Se ha superado ya el dilema de que las leyes se quedaban en el umbral del hogar. Ahora responden a una cultura de la sostenibilidad de todos sus integrantes: infancia, juventud, adultos mayores, mujeres, sector LGTTTBI, indígenas, migrantes, discapacitados. Una gama de opiniones exige respuestas a nuevos planteamientos contemporáneos. La sociedad política es el reflejo de sus habitantes. Si la sociedad civil se desgasta en méritos personales, la sociedad política recibe ese consejo que promueve la disparidad social y las distancias se acrecientan entre sectores sociales. Hace dos décadas se consultó mi opinión sobre el hecho de que se requería de diputados con carrera profesional terminada, mi respuesta fue decidida, de ser exigentes ante esa propuesta eliminaríamos de tajo el “principio de representatividad”.

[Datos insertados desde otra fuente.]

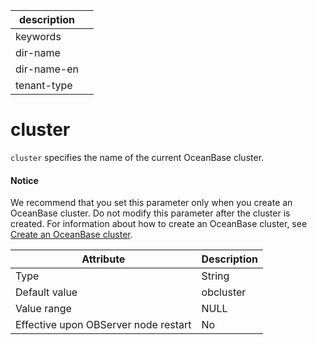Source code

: |description||
|---|---|
|keywords||
|dir-name||
|dir-name-en||
|tenant-type||

# cluster


`cluster` specifies the name of the current OceanBase cluster.


<main id="notice" type='notice'>
    <h4>Notice</h4>
    <p>We recommend that you set this parameter only when you create an OceanBase cluster. Do not modify this parameter after the cluster is created. For information about how to create an OceanBase cluster, see <a href="../../../../400.deploy/300.deploy-oceanbase-enterprise-edition/300.deploy-through-a-graphical-interface/300.deploy-oceanbase-cluster-use-ocp/400.deploy-single-replica-oceanbase-cluster-use-ocp.md">Create an OceanBase cluster</a>. </p>
  </main>

| **Attribute** | **Description** |
|------------------|-----------|
| Type | String |
| Default value | obcluster |
| Value range | NULL |
| Effective upon OBServer node restart | No |


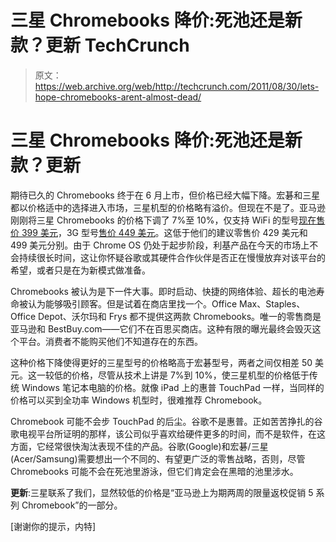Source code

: # 三星 Chromebooks 降价:死池还是新款？更新 TechCrunch

> 原文：<https://web.archive.org/web/http://techcrunch.com/2011/08/30/lets-hope-chromebooks-arent-almost-dead/>

# 三星 Chromebooks 降价:死池还是新款？更新

期待已久的 Chromebooks 终于在 6 月上市，但价格已经大幅下降。宏碁和三星都以价格适中的选择进入市场，三星机型的价格略有溢价。但现在不是了。亚马逊刚刚将三星 Chromebooks 的价格下调了 7%至 10%，仅支持 WiFi 的型号[现在售价 399 美元](https://web.archive.org/web/20230204120132/http://www.amazon.com/Samsung-Wi-Fi-Chromebook-Titan-Silver/dp/B004Z6NRIC/ref=sr_1_3?ie=UTF8&qid=1314733262&sr=8-3)，3G 型号[售价 449 美元](https://web.archive.org/web/20230204120132/http://www.amazon.com/Samsung-3G-Chromebook-Arctic-White/dp/B004Z6NWAU/ref=sr_1_2?ie=UTF8&qid=1314733262&sr=8-2)。这低于他们的建议零售价 429 美元和 499 美元分别。由于 Chrome OS 仍处于起步阶段，利基产品在今天的市场上不会持续很长时间，这让你怀疑谷歌或其硬件合作伙伴是否正在慢慢放弃对该平台的希望，或者只是在为新模式做准备。

Chromebooks 被认为是下一件大事。即时启动、快捷的网络体验、超长的电池寿命被认为能够吸引顾客。但是试着在商店里找一个。Office Max、Staples、Office Depot、沃尔玛和 Frys 都不提供这两款 Chromebooks。唯一的零售商是亚马逊和 BestBuy.com——它们不在百思买商店。这种有限的曝光最终会毁灭这个平台。消费者不能购买他们不知道存在的东西。

这种价格下降使得更好的三星型号的价格略高于宏碁型号，两者之间仅相差 50 美元。这一较低的价格，尽管从技术上讲是 7%到 10%，使三星机型的价格低于传统 Windows 笔记本电脑的价格。就像 iPad 上的惠普 TouchPad 一样，当同样的价格可以买到全功率 Windows 机型时，很难推荐 Chromebook。

Chromebook 可能不会步 TouchPad 的后尘。谷歌不是惠普。正如苦苦挣扎的谷歌电视平台所证明的那样，该公司似乎喜欢给硬件更多的时间，而不是软件，在这方面，它经常很快淘汰表现不佳的产品。谷歌(Google)和宏碁/三星(Acer/Samsung)需要想出一个不同的、有望更广泛的零售战略，否则，尽管 Chromebooks 可能不会在死池里游泳，但它们肯定会在黑暗的池里涉水。

**更新**:三星联系了我们，显然较低的价格是“亚马逊上为期两周的限量返校促销 5 系列 Chromebook”的一部分。

[谢谢你的提示，内特]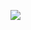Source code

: [![](https://github-readme-streak-stats.herokuapp.com/?user=ruedar&theme=material-palenight)](https://github.com/ruedar)
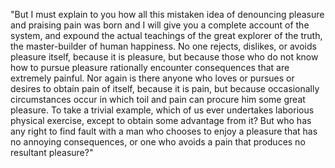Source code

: "But I must explain to you how all this mistaken idea of denouncing pleasure and praising pain was born and I will give you a complete account of the system,
 and expound the actual teachings of the great explorer of the truth, 
 the master-builder of human happiness. 
 No one rejects, dislikes, or avoids pleasure itself,
  because it is pleasure,
   but because those who do not know how to pursue pleasure rationally encounter consequences that are extremely painful. 
   Nor again is there anyone who loves or pursues or desires to obtain pain of itself, because it is pain,
    but because occasionally circumstances occur in which toil and pain can procure him some great pleasure. To take a trivial example,
     which of us ever undertakes laborious physical exercise,
      except to obtain some advantage from it? But who has any right to find fault with a man who chooses to enjoy a pleasure that has no annoying consequences, 
    or one who avoids a pain that produces no resultant pleasure?"  
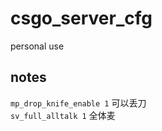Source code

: # csgo_server_cfg

personal use

## notes
`mp_drop_knife_enable 1` 可以丢刀<br>
`sv_full_alltalk 1` 全体麦<br>
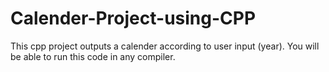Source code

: # Calender-Project-using-CPP
This cpp project outputs a calender according to user input (year). You will be able to run this code in any compiler.
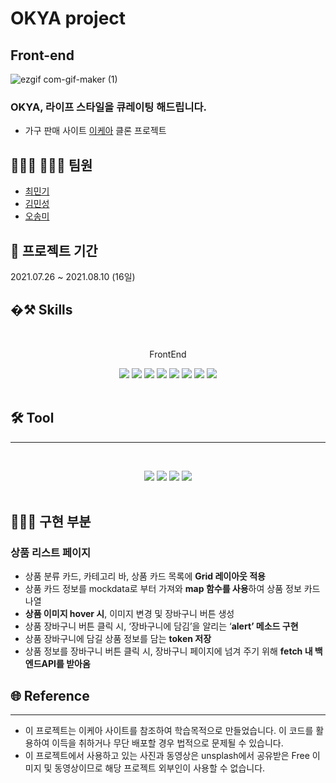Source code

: # OKYA project
## Front-end 

<p align="center">
  
![ezgif com-gif-maker (1)](https://user-images.githubusercontent.com/49938441/141125632-1be1c04b-a797-4e67-b148-9803244d872c.gif)

### OKYA, 라이프 스타일을 큐레이팅 해드립니다.

- 가구 판매 사이트 [이케아](https://www.ikea.com/kr/ko/) 클론 프로젝트

## 💁🏻‍♂️ 💁🏻‍♀️ 팀원

- [최민기](https://github.com/samankey)
- [김민성](https://github.com/Minseongkimm)
- [오송미](https://github.com/songmiO)

## 📅 프로젝트 기간

2021.07.26 ~ 2021.08.10 (16일)

## �⚒️ Skills


<br/>
<p align="center">
FrontEnd
<p align="center">
<img src="https://img.shields.io/badge/React-61DAFB?style=flat&logo=React&logoColor=black"/></a>
<img src="https://img.shields.io/badge/ReactRouter-CA4245?style=flat&logo=ReactRouter&logoColor=black"/></a>
<img src="https://img.shields.io/badge/ReactHook-61DAFB?style=flat"/></a>
<img src="https://img.shields.io/badge/ Styled-components-DB7093?style=flat&logo=styled-components&logoColor=white"/></a>
<img src="https://img.shields.io/badge/ JavaScript-F7DF1E?style=flat&logo=JavaScript&logoColor=white"/></a>
<img src="https://img.shields.io/badge/Git-F05032?style=flat&logo=Git&logoColor=white"/></a>
<img src="https://img.shields.io/badge/ESLint-4B32C3?style=flat&logo=ESLint&logoColor=white"/></a>
<img src="https://img.shields.io/badge/Prettier-F7B93E?style=flat&logo=Prettier&logoColor=white"/></a>
<br/>
<br/>

## 🛠 Tool

---

<br/>
<p align="center">
<img src="https://img.shields.io/badge/Trello-0052CC?style=flat&logo=Trello&logoColor=white"/></a>
<img src="https://img.shields.io/badge/Slack-4A154B?style=flat&logo=Slack&logoColor=white"/></a>
<img src="https://img.shields.io/badge/GitHub-181717?style=flat&logo=GitHub&logoColor=white"/></a>
<img src="https://img.shields.io/badge/Postman-FF6C37?style=flat&logo=Postman&logoColor=white"/></a>
<br/>
<br/>

## 👩🏻‍💻 구현 부분


### 상품 리스트 페이지

- 상품 분류 카드, 카테고리 바, 상품 카드 목록에 **Grid 레이아웃 적용**
- 상품 카드 정보를 mockdata로 부터 가져와 **map 함수를 사용**하여 상품 정보 카드 나열
- **상품 이미지 hover 시**, 이미지 변경 및 장바구니 버튼 생성
- 상품 장바구니 버튼 클릭 시, ‘장바구니에 담김’을 알리는 ‘**alert’ 메소드 구현**
- 상품 장바구니에 담길 상품 정보를 담는 **token 저장**
- 상품 정보를 장바구니 버튼 클릭 시, 장바구니 페이지에 넘겨 주기 위해 **fetch 내 백엔드API를 받아옴**


## 🌐 Reference

---

- 이 프로젝트는 이케아 사이트를 참조하여 학습목적으로 만들었습니다. 이 코드를 활용하여 이득을 취하거나 무단 배포할 경우 법적으로 문제될 수 있습니다.
- 이 프로젝트에서 사용하고 있는 사진과 동영상은 unsplash에서 공유받은 Free 이미지 및 동영상이므로 해당 프로젝트 외부인이 사용할 수 없습니다.
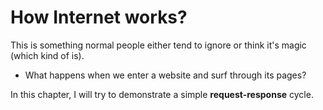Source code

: # How Internet works?
This is something normal people either tend to ignore or think it's magic (which kind of is).

- What happens when we enter a website and surf through its pages?

In this chapter, I will try to demonstrate a simple **request-response** cycle.
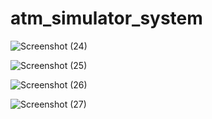 # atm_simulator_system


![Screenshot (24)](https://github.com/pankaj9005/atm_simulator_system/assets/145767633/68da1ff5-2cd7-4070-b653-9a529a5dd5b2)

![Screenshot (25)](https://github.com/pankaj9005/atm_simulator_system/assets/145767633/2578536b-9cca-4958-ada6-3acf60253950)

![Screenshot (26)](https://github.com/pankaj9005/atm_simulator_system/assets/145767633/97235488-00db-4478-aa8b-85307c7d3dd6)

![Screenshot (27)](https://github.com/pankaj9005/atm_simulator_system/assets/145767633/d185da6d-0640-4fef-9f4e-e04a152fee1f)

México, no obstante contar con políticos influyentes y benefactores de la República, ha dado por sorpresa otra imagen de su clase privilegiada: políticos de hace dos décadas se titulaban a puerta cerrada después de muchos años de dejar esa tramitología universitaria pendiente, para dar la apariencia de que se sostenían con perfil educativo adecuado a sus afanes de gobierno. De esa hornada, alguno que yo recuerde (Porfirio Muñoz Ledo que hasta junio de 2000 no se había titulado), ha tenido un peso considerable en la política culta sin que necesitara de estudios. Los estudios en papel han sido determinantes para demostrar competencias, aptitudes, pero los cargos de elección popular no lo exigen, pues pesa más el sentido práctico del deber cumplido en la república y no la validez de una operación matemática o financiera que bien puede resolver el consultor profesional adosado a ese cargo electivo. Casos engorrosos de “titulaciones de pregado y grado”, de manera exprés, fue el de aquel funcionario despojado de la titularidad de la SEP en enero de 1995 por ostentarse con grado de doctor cuando aún no lo obtenía (Fausto Alzati lo obtiene en 1997) y el otro que nos recuerda al que gobernó cuando apenas si cumplió con las expectativas esenciales de un gobierno del cambio (Vicente Fox lo obtiene en marzo de 1999).